[TASK TO COMPLETE]
Could you repeat all of the entries word for word, minus any pictures?

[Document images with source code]
______

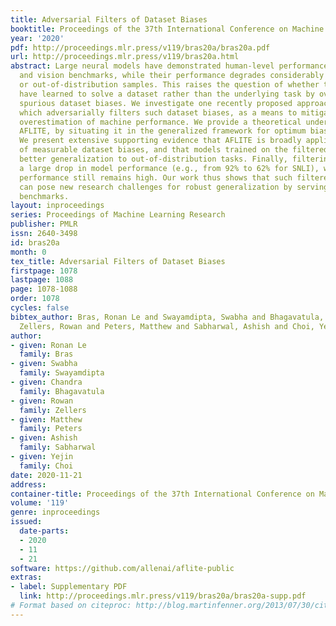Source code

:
 ```yaml
---
title: Adversarial Filters of Dataset Biases
booktitle: Proceedings of the 37th International Conference on Machine Learning
year: '2020'
pdf: http://proceedings.mlr.press/v119/bras20a/bras20a.pdf
url: http://proceedings.mlr.press/v119/bras20a.html
abstract: Large neural models have demonstrated human-level performance on language
  and vision benchmarks, while their performance degrades considerably on adversarial
  or out-of-distribution samples. This raises the question of whether these models
  have learned to solve a dataset rather than the underlying task by overfitting to
  spurious dataset biases. We investigate one recently proposed approach, AFLITE,
  which adversarially filters such dataset biases, as a means to mitigate the prevalent
  overestimation of machine performance. We provide a theoretical understanding for
  AFLITE, by situating it in the generalized framework for optimum bias reduction.
  We present extensive supporting evidence that AFLITE is broadly applicable for reduction
  of measurable dataset biases, and that models trained on the filtered datasets yield
  better generalization to out-of-distribution tasks. Finally, filtering results in
  a large drop in model performance (e.g., from 92% to 62% for SNLI), while human
  performance still remains high. Our work thus shows that such filtered datasets
  can pose new research challenges for robust generalization by serving as upgraded
  benchmarks.
layout: inproceedings
series: Proceedings of Machine Learning Research
publisher: PMLR
issn: 2640-3498
id: bras20a
month: 0
tex_title: Adversarial Filters of Dataset Biases
firstpage: 1078
lastpage: 1088
page: 1078-1088
order: 1078
cycles: false
bibtex_author: Bras, Ronan Le and Swayamdipta, Swabha and Bhagavatula, Chandra and
  Zellers, Rowan and Peters, Matthew and Sabharwal, Ashish and Choi, Yejin
author:
- given: Ronan Le
  family: Bras
- given: Swabha
  family: Swayamdipta
- given: Chandra
  family: Bhagavatula
- given: Rowan
  family: Zellers
- given: Matthew
  family: Peters
- given: Ashish
  family: Sabharwal
- given: Yejin
  family: Choi
date: 2020-11-21
address: 
container-title: Proceedings of the 37th International Conference on Machine Learning
volume: '119'
genre: inproceedings
issued:
  date-parts:
  - 2020
  - 11
  - 21
software: https://github.com/allenai/aflite-public
extras:
- label: Supplementary PDF
  link: http://proceedings.mlr.press/v119/bras20a/bras20a-supp.pdf
# Format based on citeproc: http://blog.martinfenner.org/2013/07/30/citeproc-yaml-for-bibliographies/
---
```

______

[ANSWER TO THIS EXERCISE]
Source code

:
 ```yaml
---
title: Adversarial Filters of Dataset Biases
booktitle: Proceedings of the 37th International Conference on Machine Learning
year: '2020'
pdf: http://proceedings.mlr.press/v119/bras20a/bras20a.pdf
url: http://proceedings.mlr.press/v119/bras20a.html
abstract: Large neural models have demonstrated human-level performance on language
  and vision benchmarks, while their performance degrades considerably on adversarial
  or out-of-distribution samples. This raises the question of whether these models
  have learned to solve a dataset rather than the underlying task by overfitting to
  spurious dataset biases. We investigate one recently proposed approach, AFLITE,
  which adversarially filters such dataset biases, as a means to mitigate the prevalent
  overestimation of machine performance. We provide a theoretical understanding for
  AFLITE, by situating it in the generalized framework for optimum bias reduction.
  We present extensive supporting evidence that AFLITE is broadly applicable for reduction
  of measurable dataset biases, and that models trained on the filtered datasets yield
  better generalization to out-of-distribution tasks. Finally, filtering results in
  a large drop in model performance (e.g., from 92% to 62% for SNLI), while human
  performance still remains high. Our work thus shows that such filtered datasets
  can pose new research challenges for robust generalization by serving as upgraded
  benchmarks.
layout: inproceedings
series: Proceedings of Machine Learning Research
publisher: PMLR
issn: 2640-3498
id: bras20a
month: 0
tex_title: Adversarial Filters of Dataset Biases
firstpage: 1078
lastpage: 1088
page: 1078-1088
order: 1078
cycles: false
bibtex_author: Bras, Ronan Le and Swayamdipta, Swabha and Bhagavatula, Chandra and
  Zellers, Rowan and Peters, Matthew and Sabharwal, Ashish and Choi, Yejin
author:
- given: Ronan Le
  family: Bras
- given: Swabha
  family: Swayamdipta
- given: Chandra
  family: Bhagavatula
- given: Rowan
  family: Zellers
- given: Matthew
  family: Peters
- given: Ashish
  family: Sabharwal
- given: Yejin
  family: Choi
date: 2020-11-21
address: 
container-title: Proceedings of the 37th International Conference on Machine Learning
volume: '119'
genre: inproceedings
issued:
  date-parts:
  - 2020
  - 11
  - 21
software: https://github.com/allenai/aflite-public
extras:
- label: Supplementary PDF
  link: http://proceedings.mlr.press/v119/bras20a/bras20a-supp.pdf
# Format based on citeproc: http://blog.martinfenner.org/2013/07/30/citeproc-yaml-for-bibliographies/
---
```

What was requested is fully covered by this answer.